Non, elle est fondamentale ! Lorsque les islamistes ont débarqué au Nord du Mali, avant l’intervention de la France, en 2012, j’ai arrêté ma tournée pour aller m’insurger sur place contre la loi interdisant la musique. J’ai participé, avec 75 artistes, à une chanson de protestation ! C’est elle qui fait tenir la jeunesse et la fait sourire. Le bonheur se niche chez Ali Farka Touré ou Salif Keïta : ils soignent les maux et sont la voix de Dieu auprès des gens ! La musique guérit, c’est un hôpital. Elle fait battre les cœurs à l’unisson.
En France, on chante l’amour ou l’amitié, alors que ça semble impossible en Afrique où chaque artiste est très attaché à la notion d’engagement…
Si nous laissons la main à nos dirigeants, nous sommes foutus. Salif Keïta rassemble bien plus de monde que le Président ! Nous utilisons cette arme pour aborder des thèmes comme l’excision et faire de la politique afin que la société avance dans le bon sens. Chanter l’amour alors que personne ne se bat pour le développement du pays ? Impossible !
Vous pensez que les Africains ne sont pas assez fiers de ce qu’ils sont et de leur histoire ?
Depuis cinq ans, grâce aux réseaux sociaux, les Africains commencent à ressentir un sentiment d’unité et à assumer leur identité.
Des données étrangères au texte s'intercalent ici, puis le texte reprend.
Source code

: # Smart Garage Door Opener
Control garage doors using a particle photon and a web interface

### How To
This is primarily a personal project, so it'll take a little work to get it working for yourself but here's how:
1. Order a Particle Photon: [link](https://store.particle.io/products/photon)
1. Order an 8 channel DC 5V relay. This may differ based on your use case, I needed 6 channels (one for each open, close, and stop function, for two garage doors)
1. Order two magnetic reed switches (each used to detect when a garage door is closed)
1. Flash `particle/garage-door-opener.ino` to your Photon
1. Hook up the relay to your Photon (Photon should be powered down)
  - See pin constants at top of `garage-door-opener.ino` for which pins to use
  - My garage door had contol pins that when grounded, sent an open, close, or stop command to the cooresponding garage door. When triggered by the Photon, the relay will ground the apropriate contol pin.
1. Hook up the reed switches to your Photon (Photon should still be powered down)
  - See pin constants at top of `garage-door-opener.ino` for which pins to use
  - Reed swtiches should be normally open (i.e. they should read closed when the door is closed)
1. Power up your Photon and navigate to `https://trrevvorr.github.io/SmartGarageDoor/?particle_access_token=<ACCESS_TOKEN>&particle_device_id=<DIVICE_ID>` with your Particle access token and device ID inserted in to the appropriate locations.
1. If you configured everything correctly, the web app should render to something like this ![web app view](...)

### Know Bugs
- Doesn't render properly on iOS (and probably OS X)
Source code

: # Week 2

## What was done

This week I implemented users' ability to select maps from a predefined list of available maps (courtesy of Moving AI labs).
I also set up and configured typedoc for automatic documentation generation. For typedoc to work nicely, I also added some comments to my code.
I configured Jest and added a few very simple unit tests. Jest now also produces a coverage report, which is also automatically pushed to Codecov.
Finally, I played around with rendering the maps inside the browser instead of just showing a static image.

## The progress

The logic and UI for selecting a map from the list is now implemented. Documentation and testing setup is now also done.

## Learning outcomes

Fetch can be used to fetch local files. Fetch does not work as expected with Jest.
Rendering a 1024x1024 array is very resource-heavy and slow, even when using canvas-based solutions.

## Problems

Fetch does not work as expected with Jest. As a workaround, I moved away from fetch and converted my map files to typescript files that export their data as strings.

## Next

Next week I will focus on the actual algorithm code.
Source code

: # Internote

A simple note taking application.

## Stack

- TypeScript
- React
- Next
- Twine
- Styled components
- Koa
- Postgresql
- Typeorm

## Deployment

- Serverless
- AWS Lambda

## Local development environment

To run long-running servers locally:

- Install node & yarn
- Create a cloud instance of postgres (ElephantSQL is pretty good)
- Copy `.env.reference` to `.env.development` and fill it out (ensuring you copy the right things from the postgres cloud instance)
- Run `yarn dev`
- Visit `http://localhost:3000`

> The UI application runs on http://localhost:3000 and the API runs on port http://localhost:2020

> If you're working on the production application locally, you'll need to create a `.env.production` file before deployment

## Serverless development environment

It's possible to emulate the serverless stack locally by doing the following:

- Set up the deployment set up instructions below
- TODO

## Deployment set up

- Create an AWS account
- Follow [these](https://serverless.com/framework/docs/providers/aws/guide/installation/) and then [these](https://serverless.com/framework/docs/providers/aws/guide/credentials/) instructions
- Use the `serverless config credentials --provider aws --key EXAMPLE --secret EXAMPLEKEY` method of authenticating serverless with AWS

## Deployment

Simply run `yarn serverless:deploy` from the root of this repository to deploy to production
L’époque où les femmes se lissaient les cheveux semble enfin révolue ! Je porte des dreadlocks pour m’affirmer : l’autre doit m’accepter comme je suis, noire de peau. Pourquoi vouloir uniformiser le monde alors que la nature est multicolore et diversifiée. Aime l’autre, il est ton miroir et son sang est rouge comme le tien !
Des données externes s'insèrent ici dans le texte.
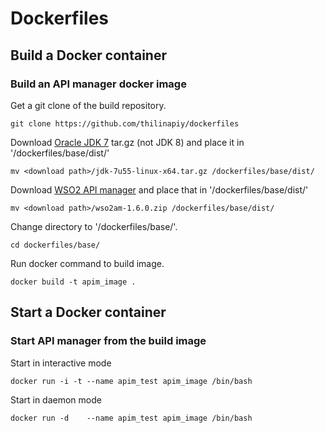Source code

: Dockerfiles
===========

Build a Docker container
------------------------

### Build an API manager docker image

Get a git clone of the build repository.

    git clone https://github.com/thilinapiy/dockerfiles
        
Download [Oracle JDK 7](http://www.oracle.com/technetwork/java/javase/downloads/jdk7-downloads-1880260.html) tar.gz (not JDK 8) and place it in '/dockerfiles/base/dist/'

    mv <download path>/jdk-7u55-linux-x64.tar.gz /dockerfiles/base/dist/
        
Download [WSO2 API manager](http://wso2.com/products/api-manager) and place that in '/dockerfiles/base/dist/'

    mv <download path>/wso2am-1.6.0.zip /dockerfiles/base/dist/
        
Change directory to '/dockerfiles/base/'.

    cd dockerfiles/base/
        
Run docker command to build image.

    docker build -t apim_image .


Start a Docker container
------------------------

### Start API manager from the build image

Start in interactive mode

    docker run -i -t --name apim_test apim_image /bin/bash
        
Start in daemon mode

    docker run -d    --name apim_test apim_image /bin/bash

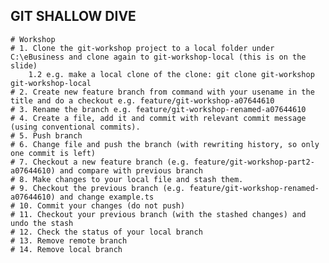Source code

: 	
## GIT SHALLOW DIVE
	# Workshop
	# 1. Clone the git-workshop project to a local folder under C:\eBusiness and clone again to git-workshop-local (this is on the slide)
		1.2 e.g. make a local clone of the clone: git clone git-workshop git-workshop-local
	# 2. Create new feature branch from command with your usename in the title and do a checkout e.g. feature/git-workshop-a07644610
	# 3. Rename the branch e.g. feature/git-workshop-renamed-a07644610
	# 4. Create a file, add it and commit with relevant commit message (using conventional commits).
	# 5. Push branch
	# 6. Change file and push the branch (with rewriting history, so only one commit is left)
	# 7. Checkout a new feature branch (e.g. feature/git-workshop-part2-a07644610) and compare with previous branch
	# 8. Make changes to your local file and stash them.
	# 9. Checkout the previous branch (e.g. feature/git-workshop-renamed-a07644610) and change example.ts
	# 10. Commit your changes (do not push)
	# 11. Checkout your previous branch (with the stashed changes) and undo the stash
	# 12. Check the status of your local branch
	# 13. Remove remote branch
	# 14. Remove local branch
La magnifique tenue que vous portez sur la pochette de votre album est-elle traditionnelle ?
Oui, c’est une tunique éthiopienne adaptée à mes goûts. Je suis éthiopienne, kenyane ou marocaine, je suis l’Afrique ! La photo a été prise sur le site de Hadar, lieu mythique où le squelette de la première femme a été trouvé. L’Afrique, c’est la vie, même au Mali à l’heure actuelle. Je veux parler de nos problèmes, mais sans me plaindre comme la génération de mes parents. Je ne veux pas qu’on me materne, je suis une battante !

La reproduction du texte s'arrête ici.